Abstract
Introduction
Most children with fever without source will have a self limited viral infection though a small percent will develop a serious bacterial infection (SBI) like urinary tract infection, pneumonia, bacteraemia, meningitis or sepsis. The challenge facing practitioners is to distinguish between these two groups and currently biomarkers, like C-reactive protein (CRP) and Procalcitonin (PCT), are available for this purpose.

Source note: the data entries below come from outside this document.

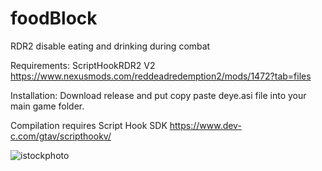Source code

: # foodBlock
RDR2 disable eating and drinking during combat

Requirements: ScriptHookRDR2 V2 https://www.nexusmods.com/reddeadredemption2/mods/1472?tab=files

Installation: Download release and put copy paste deye.asi file into your main game folder.

Compilation requires Script Hook SDK https://www.dev-c.com/gtav/scripthookv/

![istockphoto](https://github.com/user-attachments/assets/9d5f66e3-2c99-4f02-8c9a-4165dce203bf)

The aim of the current study was to identify SBI in infants with fever without an identifiable cause using the recently introduced “Lab-score” combining C-reactive protein, procalcitonin and urine dipstick results.
Methods
This survey is part of an observational study aimed at identifying children with fever without source at risk of SBI. Patients were recruited from the Emergency Department of Tîrgu Mures Emergency Clinical County Hospital, Romania, during 2013. SBI diagnosis was based on urine, blood and cerebrospinal fluid cultures and chest radiographs. For infants, aged 7 days to 12 months, CRP and PCT were determined and the “Lab-score” was calculated. Positive and negative likelihood ratios and post test probabilities were calculated for each parameter and score.
Results
Of the ninety infants included in the study, SBI was diagnosed in nineteen (21.11%). Ten had a urinary tract infection, seven had pneumonia, one had a urinary tract infection and bacteraemia, and one had sepsis. Positive and negative likelihood ratios for CRP (≥40.0 mg/L) and PCT (≥0.5 ng/mL) were 10.27/0.45 and 7.07/0.24 and post-test probabilities 73%/65%. For a “Lab-score” (≥3), positive and negative likelihood ratios were 10.43/0.28, and the posttest probability was 73%.
Conclusions
In our survey the “Lab-score” proved a strong predictor for the identification of febrile infants at risk of SBI, but showed no significant difference compared with CRP and PCT which both proved equally good predictors for SBI.
Keywords: fever, infants, serious bacterial infections, “Lab-score”
Introduction
Fever remains one of the main reasons why infants and young children are brought to an Emergency Departments (ED) with up to 20% not presenting with an apparent focus of infection even after a thorough history and clinical examination [1]. In clinical practice the challenge is to distinguish between the majority who will have a self limited viral infection and the 29% [2], who will develop a serious bacterial infection (SBI) such as a urinary tract infection (UTI), bacteraemia, pneumonia, meningitis or sepsis.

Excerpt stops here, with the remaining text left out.